What to work on — What is the number of lines below that contain the word "ionized"? Give only that number.

Recorded data —

• • • •

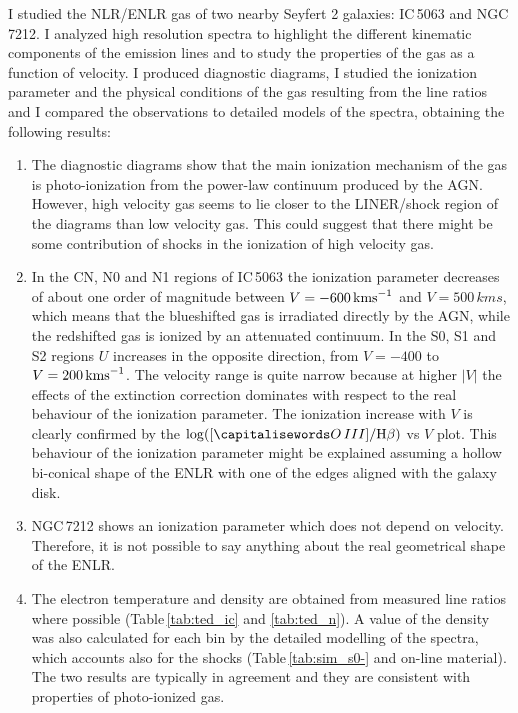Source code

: \documentclass[../main.tex]{subfiles}
\begin{document}
I studied the NLR/ENLR gas of two nearby Seyfert 2 galaxies: IC\,5063 and NGC\,7212.
I analyzed high resolution spectra to highlight the different kinematic components of the emission lines and to study the properties of the gas as a function of velocity.
I produced diagnostic diagrams, I studied the ionization parameter and the physical conditions
of the gas resulting from the line ratios and I compared the observations to detailed models of the spectra, obtaining the following results: 

\begin{enumerate}
\item The diagnostic diagrams show that the main ionization mechanism of the gas is photo-ionization from the power-law continuum produced by the AGN.
However, high velocity gas seems to lie closer to the LINER/shock region of the diagrams than low velocity gas. 
This could suggest that there might be some contribution of shocks in the ionization of high velocity gas.

\item In the CN, N0 and N1 regions of IC\,5063 the ionization parameter decreases of about one order of magnitude between $V=-600\,\si{\kms}$ and $V=500\,\si{kms}$, which means that the blueshifted gas is irradiated directly by the AGN, while the redshifted gas is ionized by an attenuated continuum.
In the S0, S1 and S2 regions $U$ increases in the opposite direction, from $V=-400$ to $V=200\,\si{\kms}$.
The velocity range is quite narrow because at higher $\lvert V \rvert$ the effects of the extinction correction dominates with respect to the real behaviour of the ionization parameter.
The ionization increase with $V$ is clearly confirmed by the $\log([\ion{O}{III}]/\Hb)$ vs $V$ plot.
This behaviour of the ionization parameter might be explained assuming a hollow bi-conical shape of the ENLR with one of the edges aligned with the galaxy disk.

\item NGC\,7212 shows an ionization parameter which does not depend on velocity.
Therefore, it is not possible to say anything about the real geometrical shape of the ENLR.

\item The electron temperature and density are obtained from measured line ratios where possible (Table\,\ref{tab:ted_ic} and \ref{tab:ted_n}).
A value of the density was also calculated for each bin by the detailed modelling of the spectra, which accounts also for the shocks (Table\,\ref{tab:sim_s0-} and on-line material).
The two results are typically in agreement and they are consistent with properties of photo-ionized gas.


\end{enumerate}
\end{document}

• • • •

Response area — 2